What the task requires:
In the listing that follows, how many lines include the word "nouvelles"? Only the number is wanted.

☆ ☆ ☆ ☆ ☆ ☆ ☆

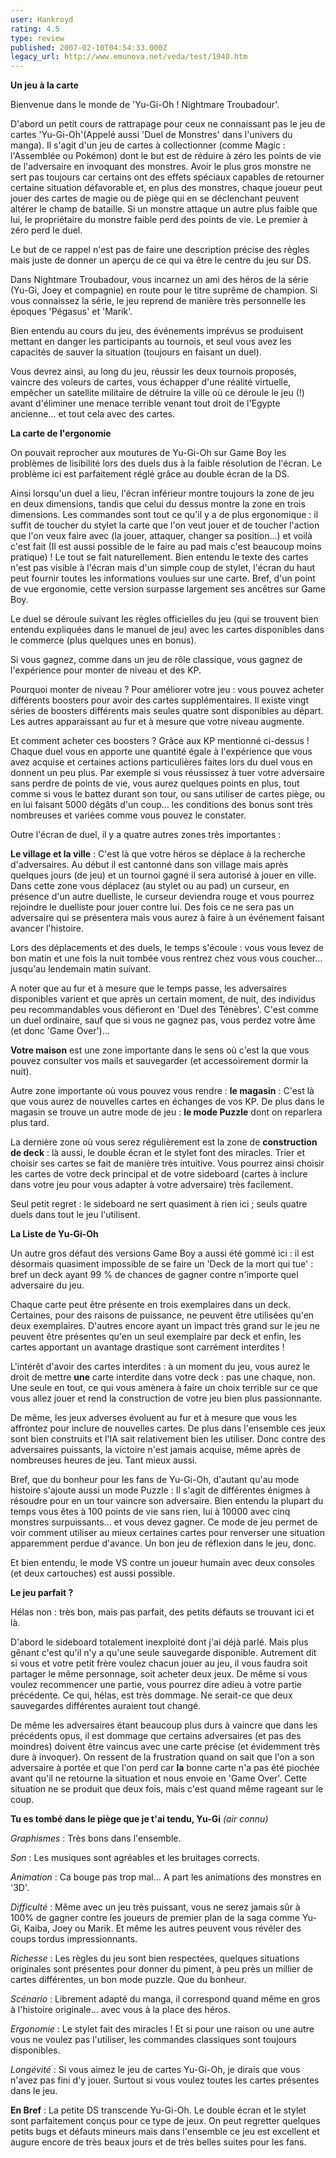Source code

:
 ```yaml
---
user: Hankroyd
rating: 4.5
type: review
published: 2007-02-10T04:54:33.000Z
legacy_url: http://www.emunova.net/veda/test/1940.htm
---
```

**Un jeu à la carte**  

  

Bienvenue dans le monde de 'Yu-Gi-Oh ! Nightmare Troubadour'.  

  

D'abord un petit cours de rattrapage pour ceux ne connaissant pas le jeu de cartes 'Yu-Gi-Oh'(Appelé aussi 'Duel de Monstres' dans l'univers du manga). Il s'agit d'un jeu de cartes à collectionner (comme Magic : l'Assemblée ou Pokémon) dont le but est de réduire à zéro les points de vie de l'adversaire en invoquant des monstres. Avoir le plus gros monstre ne sert pas toujours car certains ont des effets spéciaux capables de retourner certaine situation défavorable et, en plus des monstres, chaque joueur peut jouer des cartes de magie ou de piège qui en se déclenchant peuvent altérer le champ de bataille. Si un monstre attaque un autre plus faible que lui, le propriétaire du monstre faible perd des points de vie. Le premier à zéro perd le duel.  

  

Le but de ce rappel n'est pas de faire une description précise des règles mais juste de donner un aperçu de ce qui va être le centre du jeu sur DS.  

  

Dans Nightmare Troubadour, vous incarnez un ami des héros de la série (Yu-Gi, Joey et compagnie) en route pour le titre suprême de champion. Si vous connaissez la série, le jeu reprend de manière très personnelle les époques 'Pégasus' et 'Marik'.  

Bien entendu au cours du jeu, des événements imprévus se produisent mettant en danger les participants au tournois, et seul vous avez les capacités de sauver la situation (toujours en faisant un duel).  

  

Vous devrez ainsi, au long du jeu, réussir les deux tournois proposés, vaincre des voleurs de cartes, vous échapper d'une réalité virtuelle, empêcher un satellite militaire de détruire la ville où ce déroule le jeu (!) avant d'éliminer une menace terrible venant tout droit de l'Egypte ancienne... et tout cela avec des cartes.  

  

  

**La carte de l'ergonomie**  

  

On pouvait reprocher aux moutures de Yu-Gi-Oh sur Game Boy les problèmes de lisibilité lors des duels dus à la faible résolution de l'écran. Le problème ici est parfaitement réglé grâce au double écran de la DS.  

  

Ainsi lorsqu'un duel a lieu, l'écran inférieur montre toujours la zone de jeu en deux dimensions, tandis que celui du dessus montre la zone en trois dimensions. Les commandes sont tout ce qu'il y a de plus ergonomique : il suffit de toucher du stylet la carte que l'on veut jouer et de toucher l'action que l'on veux faire avec (la jouer, attaquer, changer sa position...) et voilà c'est fait (Il est aussi possible de le faire au pad mais c'est beaucoup moins pratique) ! Le tout se fait naturellement. Bien entendu le texte des cartes n'est pas visible à l'écran mais d'un simple coup de stylet, l'écran du haut peut fournir toutes les informations voulues sur une carte. Bref, d'un point de vue ergonomie, cette version surpasse largement ses ancêtres sur Game Boy.  

  

Le duel se déroule suivant les règles officielles du jeu (qui se trouvent bien entendu expliquées dans le manuel de jeu) avec les cartes disponibles dans le commerce (plus quelques unes en bonus).  

  

Si vous gagnez, comme dans un jeu de rôle classique, vous gagnez de l'expérience pour monter de niveau et des KP.  

  

Pourquoi monter de niveau ? Pour améliorer votre jeu : vous pouvez acheter différents boosters pour avoir des cartes supplémentaires. Il existe vingt séries de boosters différents mais seules quatre sont disponibles au départ. Les autres apparaissant au fur et à mesure que votre niveau augmente.  

Et comment acheter ces boosters ? Grâce aux KP mentionné ci-dessus ! Chaque duel vous en apporte une quantité égale à l'expérience que vous avez acquise et certaines actions particulières faites lors du duel vous en donnent un peu plus. Par exemple si vous réussissez à tuer votre adversaire sans perdre de points de vie, vous aurez quelques points en plus, tout comme si vous le battez durant son tour, ou sans utiliser de cartes piège, ou en lui faisant 5000 dégâts d'un coup... les conditions des bonus sont très nombreuses et variées comme vous pouvez le constater.  

  

Outre l'écran de duel, il y a quatre autres zones très importantes :  

  

**Le village et la ville** : C'est là que votre héros se déplace à la recherche d'adversaires. Au début il est cantonné dans son village mais après quelques jours (de jeu) et un tournoi gagné il sera autorisé à jouer en ville. Dans cette zone vous déplacez (au stylet ou au pad) un curseur, en présence d'un autre duelliste, le curseur deviendra rouge et vous pourrez rejoindre le duelliste pour jouer contre lui. Des fois ce ne sera pas un adversaire qui se présentera mais vous aurez à faire à un événement faisant avancer l'histoire.  

Lors des déplacements et des duels, le temps s'écoule : vous vous levez de bon matin et une fois la nuit tombée vous rentrez chez vous vous coucher... jusqu'au lendemain matin suivant.  

A noter que au fur et à mesure que le temps passe, les adversaires disponibles varient et que après un certain moment, de nuit, des individus peu recommandables vous défieront en 'Duel des Ténèbres'. C'est comme un duel ordinaire, sauf que si vous ne gagnez pas, vous perdez votre âme (et donc 'Game Over')...  

  

**Votre maison** est une zone importante dans le sens où c'est la que vous pouvez consulter vos mails et sauvegarder (et accessoirement dormir la nuit).  

  

Autre zone importante où vous pouvez vous rendre : **le magasin** : C'est là que vous aurez de nouvelles cartes en échanges de vos KP. De plus dans le magasin se trouve un autre mode de jeu : **le mode Puzzle** dont on reparlera plus tard.  

  

La dernière zone où vous serez régulièrement est la zone de **construction de deck** : là aussi, le double écran et le stylet font des miracles. Trier et choisir ses cartes se fait de manière très intuitive. Vous pourrez ainsi choisir les cartes de votre deck principal et de votre sideboard (cartes à inclure dans votre jeu pour vous adapter à votre adversaire) très facilement.  

Seul petit regret : le sideboard ne sert quasiment à rien ici ; seuls quatre duels dans tout le jeu l'utilisent.  

  

  

**La Liste de Yu-Gi-Oh**  

  

Un autre gros défaut des versions Game Boy a aussi été gommé ici : il est désormais quasiment impossible de se faire un 'Deck de la mort qui tue' : bref un deck ayant 99 % de chances de gagner contre n'importe quel adversaire du jeu.  

  

Chaque carte peut être présente en trois exemplaires dans un deck. Certaines, pour des raisons de puissance, ne peuvent être utilisées qu'en deux exemplaires. D'autres encore ayant un impact très grand sur le jeu ne peuvent être présentes qu'en un seul exemplaire par deck et enfin, les cartes apportant un avantage drastique sont carrément interdites !  

L'intérêt d'avoir des cartes interdites : à un moment du jeu, vous aurez le droit de mettre **une** carte interdite dans votre deck : pas une chaque, non. Une seule en tout, ce qui vous amènera à faire un choix terrible sur ce que vous allez jouer et rend la construction de votre jeu bien plus passionnante.  

  

De même, les jeux adverses évoluent au fur et à mesure que vous les affrontez pour inclure de nouvelles cartes. De plus dans l'ensemble ces jeux sont bien construits et l'IA sait relativement bien les utiliser. Donc contre des adversaires puissants, la victoire n'est jamais acquise, même après de nombreuses heures de jeu. Tant mieux aussi.  

  

Bref, que du bonheur pour les fans de Yu-Gi-Oh, d'autant qu'au mode histoire s'ajoute aussi un mode Puzzle : Il s'agit de différentes énigmes à résoudre pour en un tour vaincre son adversaire. Bien entendu la plupart du temps vous êtes à 100 points de vie sans rien, lui à 10000 avec cinq monstres surpuissants... et vous devez gagner. Ce mode de jeu permet de voir comment utiliser au mieux certaines cartes pour renverser une situation apparemment perdue d'avance. Un bon jeu de réflexion dans le jeu, donc.  

  

Et bien entendu, le mode VS contre un joueur humain avec deux consoles (et deux cartouches) est aussi possible.  

  

  

**Le jeu parfait ?**  

  

Hélas non : très bon, mais pas parfait, des petits défauts se trouvant ici et là.  

  

D'abord le sideboard totalement inexploité dont j'ai déjà parlé. Mais plus gênant c'est qu'il n'y a qu'une seule sauvegarde disponible. Autrement dit si vous et votre petit frère voulez chacun jouer au jeu, il vous faudra soit partager le même personnage, soit acheter deux jeux. De même si vous voulez recommencer une partie, vous pourrez dire adieu à votre partie précédente. Ce qui, hélas, est très dommage. Ne serait-ce que deux sauvegardes différentes auraient tout changé.  

  

De même les adversaires étant beaucoup plus durs à vaincre que dans les précédents opus, il est dommage que certains adversaires (et pas des moindres) doivent être vaincus avec une carte précise (et évidemment très dure à invoquer). On ressent de la frustration quand on sait que l'on a son adversaire à portée et que l'on perd car **la** bonne carte n'a pas été piochée avant qu'il ne retourne la situation et nous envoie en 'Game Over'. Cette situation ne se produit que deux fois, mais c'est quand même rageant sur le coup.  

  

  

**Tu es tombé dans le piège que je t'ai tendu, Yu-Gi** _(air connu)_  

  

_Graphismes_ : Très bons dans l'ensemble.  

  

_Son_ : Les musiques sont agréables et les bruitages corrects.  

  

_Animation_ : Ca bouge pas trop mal... A part les animations des monstres en '3D'.  

  

_Difficulté_ : Même avec un jeu très puissant, vous ne serez jamais sûr à 100% de gagner contre les joueurs de premier plan de la saga comme Yu-Gi, Kaiba, Joey ou Marik. Et même les autres peuvent vous révéler des coups tordus impressionnants.  

  

_Richesse_ : Les règles du jeu sont bien respectées, quelques situations originales sont présentes pour donner du piment, à peu près un millier de cartes différentes, un bon mode puzzle. Que du bonheur.  

  

_Scénario_ : Librement adapté du manga, il correspond quand même en gros à l'histoire originale... avec vous à la place des héros.  

  

_Ergonomie_ : Le stylet fait des miracles ! Et si pour une raison ou une autre vous ne voulez pas l'utiliser, les commandes classiques sont toujours disponibles.  

  

_Longévité_ : Si vous aimez le jeu de cartes Yu-Gi-Oh, je dirais que vous n'avez pas fini d'y jouer. Surtout si vous voulez toutes les cartes présentes dans le jeu.  

  

**En Bref** : La petite DS transcende Yu-Gi-Oh. Le double écran et le stylet sont parfaitement conçus pour ce type de jeux. On peut regretter quelques petits bugs et défauts mineurs mais dans l'ensemble ce jeu est excellent et augure encore de très beaux jours et de très belles suites pour les fans.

☆ ☆ ☆ ☆ ☆ ☆ ☆

Exercise solution:
2